This is a betrayal the likes of which you've never felt before. A rage is welling up in you, ugly and loud, drowning out everything else until you're buzzing with it, until you can barely stop yourself from screaming until the whole world echoes with the force of it, until all you want is to, is to…

The kid's thoughts are a mess, an incoherent stream of what was that what happened what did you do what did you DO-

You died, you say, cold, cold, cold. You weren't strong enough and she killed you.

There's a pathetic little hickup, their breath hitching. But I'm still alive. What…

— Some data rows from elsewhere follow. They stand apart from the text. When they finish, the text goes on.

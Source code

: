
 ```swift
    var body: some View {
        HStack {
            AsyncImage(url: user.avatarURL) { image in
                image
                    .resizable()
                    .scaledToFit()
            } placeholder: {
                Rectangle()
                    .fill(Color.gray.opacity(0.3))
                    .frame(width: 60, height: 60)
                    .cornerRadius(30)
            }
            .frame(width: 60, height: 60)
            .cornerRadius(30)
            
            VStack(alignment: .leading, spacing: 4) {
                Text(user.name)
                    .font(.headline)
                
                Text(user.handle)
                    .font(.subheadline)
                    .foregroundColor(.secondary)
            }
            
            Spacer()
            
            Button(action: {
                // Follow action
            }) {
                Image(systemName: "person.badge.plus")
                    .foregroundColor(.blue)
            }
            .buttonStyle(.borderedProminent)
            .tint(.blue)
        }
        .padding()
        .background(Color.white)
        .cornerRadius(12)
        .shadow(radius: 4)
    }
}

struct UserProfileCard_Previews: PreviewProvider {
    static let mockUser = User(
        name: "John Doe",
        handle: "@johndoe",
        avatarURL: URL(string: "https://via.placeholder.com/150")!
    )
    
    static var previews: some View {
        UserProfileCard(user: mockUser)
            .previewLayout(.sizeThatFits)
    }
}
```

I don't know, you tell them, truthfully. But I think I could do it again.

Your mind whirrs with possibilities, all of you pulsing to the same beat as the hatred still filling you up, slowly becoming ice rather than fire.

Do you want to get stronger? you ask the kid, and you don't have lips but they feel wooden, not moving right.

They wipe the bile from their mouth. There's a second of hesitation, but that's all. Yes, they tell you.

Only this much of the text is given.